There is competition between the two characters. With Stella being the main prize. This idea is present throughout the book. When alone with Stella both Blanche and Stanley act different supporting the idea that they bring the worst out in each other. Stanley is loving and affectionate. This is evident in scene 8 when Stanley says ‘it’s gonna be alright again between you and me, the way it was’. This quote also signifies that things have changed since Blanche has been there. We understand that Stanley see’s Blanche as a problem as she is very untrustworthy. It is clear that he doesn’t like her. Stella is torn between what her husband attempts to persuade her with, and what she feels she truly knows. Stella’s character becomes increasingly unhappy, which I tried to make evident in the monologue as I described the guilt she felt for her actions towards Blanche. As the monologue progresses, I attempted to explore Stella’s mind on a deeper level, we see her confusion and constant battle of thoughts, ‘She had to go…didn’t she?’.
It was common in those times for the husband to be the head of the house hold, and the principle wage earner. It was important to be the predominant bread winner of the family. I tried to incorporate this social and historical context into the monologue to prove that the play is set, and that Blanches attempt to rebuild her life in New Orleans was doomed from the start. Stella was always going to follow Stanley’s lead; he is a strong minded man which draws Stella in. I used a slight play on words, saying ‘leg of meat’ to connote that he is the hegemonic male within the play, who Stella surrenders to.
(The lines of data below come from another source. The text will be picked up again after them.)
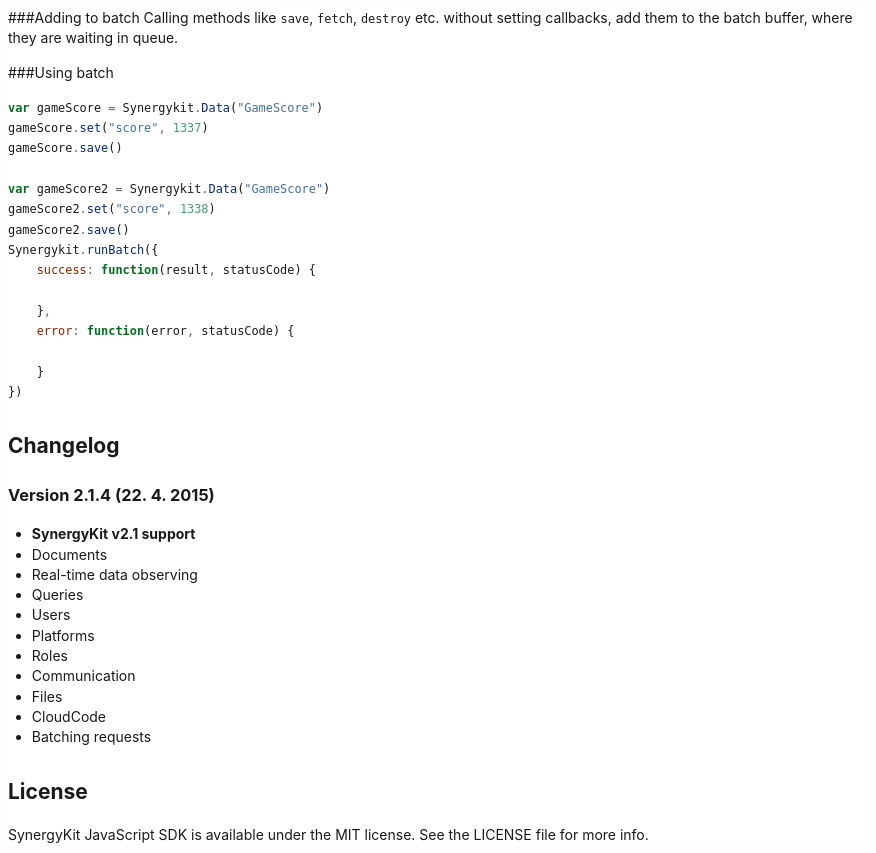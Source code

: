
###Adding to batch
Calling methods like `save`, `fetch`, `destroy` etc. without setting callbacks, add them to the batch buffer, where they are waiting in queue.

###Using batch

```javascript
var gameScore = Synergykit.Data("GameScore")
gameScore.set("score", 1337)
gameScore.save()

var gameScore2 = Synergykit.Data("GameScore")
gameScore2.set("score", 1338)
gameScore2.save()
Synergykit.runBatch({
    success: function(result, statusCode) {
        
    },
    error: function(error, statusCode) {
    
    }
})
```
## Changelog
### Version 2.1.4 (22. 4. 2015)

- **SynergyKit v2.1 support**
- Documents
- Real-time data observing
- Queries
- Users
- Platforms
- Roles
- Communication
- Files
- CloudCode
- Batching requests

## License

SynergyKit JavaScript SDK is available under the MIT license. See the LICENSE file for more info.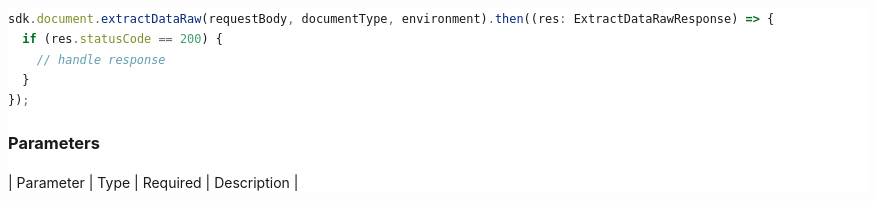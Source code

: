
 ```typescript
sdk.document.extractDataRaw(requestBody, documentType, environment).then((res: ExtractDataRawResponse) => {
  if (res.statusCode == 200) {
    // handle response
  }
});
```

### Parameters

| Parameter                                                                                                                                                                                                                                                                                                                                                                                                                                                                                                                                                                                                                                                                                                                                                                                                                                                                                                      | Type                                                                                                                                                                                                                                                                                                                                                                                                                                                                                                                                                                                                                                                                                                                                                                                                                                                                                                           | Required                                                                                                                                                                                                                                                                                                                                                                                                                                                                                                                                                                                                                                                                                                                                                                                                                                                                                                       | Description                                                                                                                                                                                                                                                                                                                                                                                                                                                                                                                                                                                                                                                                                                                                                                                                                                                                                                    |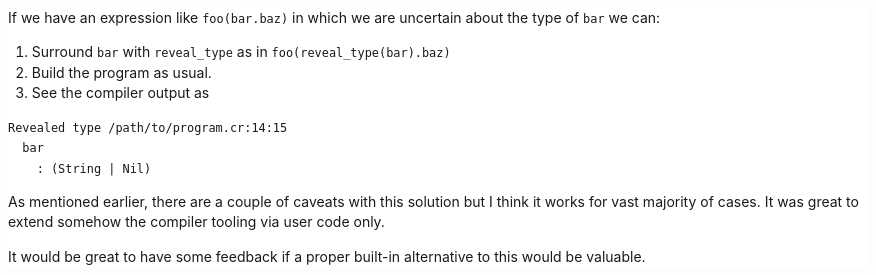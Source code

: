 If we have an expression like `foo(bar.baz)` in which we are uncertain about the type of `bar` we can:


1. Surround `bar` with `reveal_type` as in `foo(reveal_type(bar).baz)`
2. Build the program as usual.
3. See the compiler output as

```console
Revealed type /path/to/program.cr:14:15
  bar
    : (String | Nil)
```

As mentioned earlier, there are a couple of caveats with this solution but I think it works for vast majority of cases. It was great to extend somehow the compiler tooling via user code only.

It would be great to have some feedback if a proper built-in alternative to this would be valuable.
Overall, through my monologue I attempted to explore Stella’s role in the tragic downfall of her sister. The constant rivalry between Blanche and Stanley is a key feature in her life, so I aimed to make this point key also in my monologue. It is important to realize that Stella is not a weak character; she is torn between two people, and at times may seem quieter, but in fact has her own opinion on a lot of topics, which I made clearly evident in this monologue. In terms of Blanche’s tragic downfall, I believe it was inevitable, and Stella through love, affection and also fear allowed Blanche to be taken away.